The language specification on value comparisons contains the following paragraph:

Numbers of built-in numeric types (Numeric Types — int, float, complex) and of the standard library types fractions.Fraction and decimal.Decimal can be compared within and across their types, with the restriction that complex numbers do not support order comparison. Within the limits of the types involved, they compare mathematically (algorithmically) correct without loss of precision.
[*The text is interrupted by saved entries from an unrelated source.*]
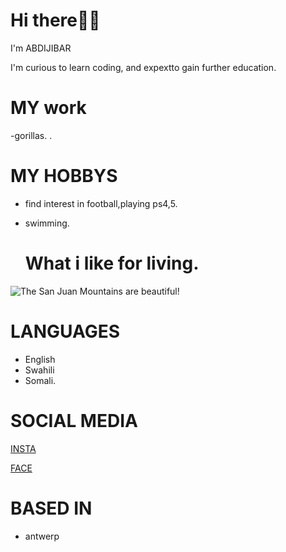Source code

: # Hi there👋🏻

I'm ABDIJIBAR

I'm curious to learn coding,
and expextto gain further education.

# MY work

-gorillas.
.

# MY HOBBYS

- find interest in football,playing ps4,5.
- swimming.
   

   # What i like for living.

![The San Juan Mountains are beautiful!](/assets/images/san-juan-mountains.jpg "San Juan Mountains")

# LANGUAGES

- English
- Swahili
- Somali.

# SOCIAL MEDIA

[INSTA](https://www.instagram.com/abdijabbar_shire/)

[FACE](https://www.facebook.com/abdimahad.samatar/)



#  BASED IN 

* antwerp 
























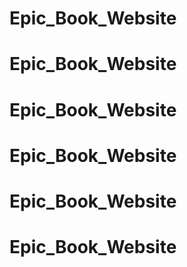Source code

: # Epic_Book_Website
# Epic_Book_Website
# Epic_Book_Website
# Epic_Book_Website
# Epic_Book_Website
# Epic_Book_Website
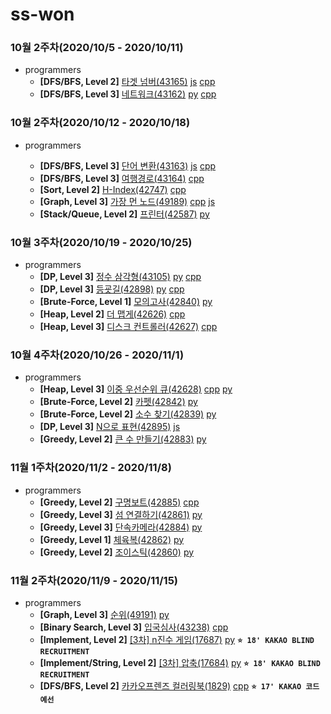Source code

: # ss-won

### 10월 2주차(2020/10/5 - 2020/10/11)

- programmers
  - **[DFS/BFS, Level 2]** [타겟 넘버(43165)](https://programmers.co.kr/learn/courses/30/lessons/43165) [js](https://github.com/ss-won/ps_study/blob/main/ss-won/programmers/43165.js) [cpp](https://github.com/ss-won/ps_study/blob/main/ss-won/programmers/43165.cpp)
  - **[DFS/BFS, Level 3]** [네트워크(43162)](https://programmers.co.kr/learn/courses/30/lessons/43162) [py](https://github.com/ss-won/ps_study/blob/main/ss-won/programmers/43162.py) [cpp](https://github.com/ss-won/ps_study/blob/main/ss-won/programmers/43162.cpp)

### 10월 2주차(2020/10/12 - 2020/10/18)

- programmers

  - **[DFS/BFS, Level 3]** [단어 변환(43163)](https://programmers.co.kr/learn/courses/30/lessons/43163) [js](https://github.com/ss-won/ps_study/blob/main/ss-won/programmers/43163.js) [cpp](https://github.com/ss-won/ps_study/blob/main/ss-won/programmers/43163.cpp)
  - **[DFS/BFS, Level 3]** [여행경로(43164)](https://programmers.co.kr/learn/courses/30/lessons/43164) [cpp](https://github.com/ss-won/ps_study/blob/main/ss-won/programmers/43164.cpp)
  - **[Sort, Level 2]** [H-Index(42747)](https://programmers.co.kr/learn/courses/30/lessons/42747) [cpp](https://github.com/ss-won/ps_study/blob/main/ss-won/programmers/42747.cpp)
  - **[Graph, Level 3]** [가장 먼 노드(49189)](https://programmers.co.kr/learn/courses/30/lessons/49189) [cpp](https://github.com/ss-won/ps_study/blob/main/ss-won/programmers/49189.cpp) [js](https://github.com/ss-won/ps_study/blob/main/ss-won/programmers/49189.js)
  - **[Stack/Queue, Level 2]** [프린터(42587)](https://programmers.co.kr/learn/courses/30/lessons/42587) [py](https://github.com/ss-won/ps_study/blob/main/ss-won/programmers/42587.py)

### 10월 3주차(2020/10/19 - 2020/10/25)

- programmers
  - **[DP, Level 3]** [정수 삼각형(43105)](https://programmers.co.kr/learn/courses/30/lessons/43105) [py](https://github.com/ss-won/ps_study/blob/main/ss-won/programmers/43105.py) [cpp](https://github.com/ss-won/ps_study/blob/main/ss-won/programmers/43105.cpp)
  - **[DP, Level 3]** [등굣길(42898)](https://programmers.co.kr/learn/courses/30/lessons/42898) [py](https://github.com/ss-won/ps_study/blob/main/ss-won/programmers/42898.py) [cpp](https://github.com/ss-won/ps_study/blob/main/ss-won/programmers/42898.cpp)
  - **[Brute-Force, Level 1]** [모의고사(42840)](https://programmers.co.kr/learn/courses/30/lessons/42840) [py](https://github.com/ss-won/ps_study/blob/main/ss-won/programmers/42840.py)
  - **[Heap, Level 2]** [더 맵게(42626)](https://programmers.co.kr/learn/courses/30/lessons/42626) [cpp](https://github.com/ss-won/ps_study/blob/main/ss-won/programmers/42626.cpp)
  - **[Heap, Level 3]** [디스크 컨트롤러(42627)](https://programmers.co.kr/learn/courses/30/lessons/42627) [cpp](https://github.com/ss-won/ps_study/blob/main/ss-won/programmers/42627.cpp)

### 10월 4주차(2020/10/26 - 2020/11/1)

- programmers
  - **[Heap, Level 3]** [이중 우선순위 큐(42628)](https://programmers.co.kr/learn/courses/30/lessons/42628) [cpp](https://github.com/ss-won/ps_study/blob/main/ss-won/programmers/42628.cpp) [py](https://github.com/ss-won/ps_study/blob/main/ss-won/programmers/42628.py)
  - **[Brute-Force, Level 2]** [카펫(42842)](https://programmers.co.kr/learn/courses/30/lessons/42842) [py](https://github.com/ss-won/ps_study/blob/main/ss-won/programmers/42842.py)
  - **[Brute-Force, Level 2]** [소수 찾기(42839)](https://programmers.co.kr/learn/courses/30/lessons/42839) [py](https://github.com/ss-won/ps_study/blob/main/ss-won/programmers/42839.py)
  - **[DP, Level 3]** [N으로 표현(42895)](https://programmers.co.kr/learn/courses/30/lessons/42895) [js](https://github.com/ss-won/ps_study/blob/main/ss-won/programmers/42895.js)
  - **[Greedy, Level 2]** [큰 수 만들기(42883)](https://programmers.co.kr/learn/courses/30/lessons/42883) [py](https://github.com/ss-won/ps_study/blob/main/ss-won/programmers/42883.py)

### 11월 1주차(2020/11/2 - 2020/11/8)

- programmers
  - **[Greedy, Level 2]** [구명보트(42885)](https://programmers.co.kr/learn/courses/30/lessons/42885) [cpp](https://github.com/ss-won/ps_study/blob/main/ss-won/programmers/42885.cpp)
  - **[Greedy, Level 3]** [섬 연결하기(42861)](https://programmers.co.kr/learn/courses/30/lessons/42861) [py](https://github.com/ss-won/ps_study/blob/main/ss-won/programmers/42861.py)
  - **[Greedy, Level 3]** [단속카메라(42884)](https://programmers.co.kr/learn/courses/30/lessons/42884) [py](https://github.com/ss-won/ps_study/blob/main/ss-won/programmers/42884.py)
  - **[Greedy, Level 1]** [체육복(42862)](https://programmers.co.kr/learn/courses/30/lessons/42862) [py](https://github.com/ss-won/ps_study/blob/main/ss-won/programmers/42862.py)
  - **[Greedy, Level 2]** [조이스틱(42860)](https://programmers.co.kr/learn/courses/30/lessons/42860) [py](https://github.com/ss-won/ps_study/blob/main/ss-won/programmers/42860.py)

### 11월 2주차(2020/11/9 - 2020/11/15)

- programmers
  - **[Graph, Level 3]** [순위(49191)](https://programmers.co.kr/learn/courses/30/lessons/49191) [py](https://github.com/ss-won/ps_study/blob/main/ss-won/programmers/49191.py)
  - **[Binary Search, Level 3]** [입국심사(43238)](https://programmers.co.kr/learn/courses/30/lessons/43238) [cpp](https://github.com/ss-won/ps_study/blob/main/ss-won/programmers/43238.cpp)
  - **[Implement, Level 2]** [[3차] n진수 게임(17687)](https://programmers.co.kr/learn/courses/30/lessons/17687) [py](https://github.com/ss-won/ps_study/blob/main/ss-won/programmers/17687.py)
    **`⭐️ 18' KAKAO BLIND RECRUITMENT`**
  - **[Implement/String, Level 2]** [[3차] 압축(17684)](https://programmers.co.kr/learn/courses/30/lessons/17684) [py](https://github.com/ss-won/ps_study/blob/main/ss-won/programmers/17684.py)
    **`⭐️ 18' KAKAO BLIND RECRUITMENT`**
  - **[DFS/BFS, Level 2]** [카카오프렌즈 컬러링북(1829)](https://programmers.co.kr/learn/courses/30/lessons/1829) [cpp](https://github.com/ss-won/ps_study/blob/main/ss-won/programmers/1829.cpp)
    **`⭐️ 17' KAKAO 코드 예선`**

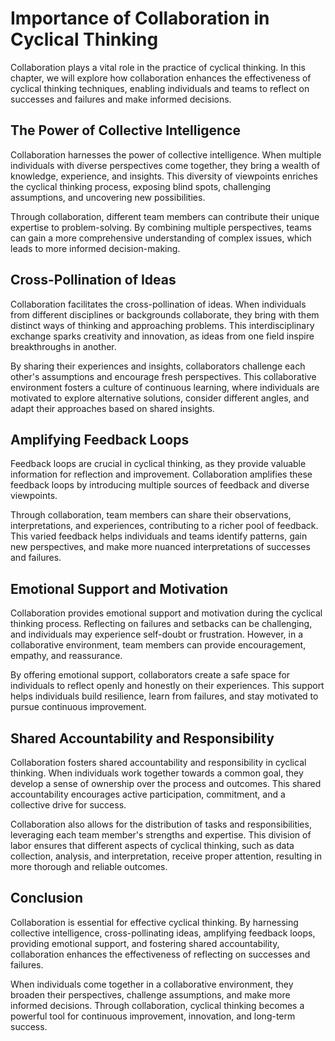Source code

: Importance of Collaboration in Cyclical Thinking
===========================================================

Collaboration plays a vital role in the practice of cyclical thinking. In this chapter, we will explore how collaboration enhances the effectiveness of cyclical thinking techniques, enabling individuals and teams to reflect on successes and failures and make informed decisions.

The Power of Collective Intelligence
------------------------------------

Collaboration harnesses the power of collective intelligence. When multiple individuals with diverse perspectives come together, they bring a wealth of knowledge, experience, and insights. This diversity of viewpoints enriches the cyclical thinking process, exposing blind spots, challenging assumptions, and uncovering new possibilities.

Through collaboration, different team members can contribute their unique expertise to problem-solving. By combining multiple perspectives, teams can gain a more comprehensive understanding of complex issues, which leads to more informed decision-making.

Cross-Pollination of Ideas
--------------------------

Collaboration facilitates the cross-pollination of ideas. When individuals from different disciplines or backgrounds collaborate, they bring with them distinct ways of thinking and approaching problems. This interdisciplinary exchange sparks creativity and innovation, as ideas from one field inspire breakthroughs in another.

By sharing their experiences and insights, collaborators challenge each other's assumptions and encourage fresh perspectives. This collaborative environment fosters a culture of continuous learning, where individuals are motivated to explore alternative solutions, consider different angles, and adapt their approaches based on shared insights.

Amplifying Feedback Loops
-------------------------

Feedback loops are crucial in cyclical thinking, as they provide valuable information for reflection and improvement. Collaboration amplifies these feedback loops by introducing multiple sources of feedback and diverse viewpoints.

Through collaboration, team members can share their observations, interpretations, and experiences, contributing to a richer pool of feedback. This varied feedback helps individuals and teams identify patterns, gain new perspectives, and make more nuanced interpretations of successes and failures.

Emotional Support and Motivation
--------------------------------

Collaboration provides emotional support and motivation during the cyclical thinking process. Reflecting on failures and setbacks can be challenging, and individuals may experience self-doubt or frustration. However, in a collaborative environment, team members can provide encouragement, empathy, and reassurance.

By offering emotional support, collaborators create a safe space for individuals to reflect openly and honestly on their experiences. This support helps individuals build resilience, learn from failures, and stay motivated to pursue continuous improvement.

Shared Accountability and Responsibility
----------------------------------------

Collaboration fosters shared accountability and responsibility in cyclical thinking. When individuals work together towards a common goal, they develop a sense of ownership over the process and outcomes. This shared accountability encourages active participation, commitment, and a collective drive for success.

Collaboration also allows for the distribution of tasks and responsibilities, leveraging each team member's strengths and expertise. This division of labor ensures that different aspects of cyclical thinking, such as data collection, analysis, and interpretation, receive proper attention, resulting in more thorough and reliable outcomes.

Conclusion
----------

Collaboration is essential for effective cyclical thinking. By harnessing collective intelligence, cross-pollinating ideas, amplifying feedback loops, providing emotional support, and fostering shared accountability, collaboration enhances the effectiveness of reflecting on successes and failures.

When individuals come together in a collaborative environment, they broaden their perspectives, challenge assumptions, and make more informed decisions. Through collaboration, cyclical thinking becomes a powerful tool for continuous improvement, innovation, and long-term success.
This means when two numeric types are compared, the actual (mathematical) numbers that are represented by these objects are compared. For example the numeral 16677181699666569.0 (which is 3**34) represents the number 16677181699666569 and even though in "float-space" there is no difference between this number and 16677181699666568.0 (3**34 - 1) they do represent different numbers. Due to limited floating point precision, on a 64-bit architecture, the value float(3**34) will be stored as 16677181699666568 and hence it represents a different number than the integer numeral 16677181699666569. For that reason we have float(3**34) != 3**34 which performs a comparison without loss of precision.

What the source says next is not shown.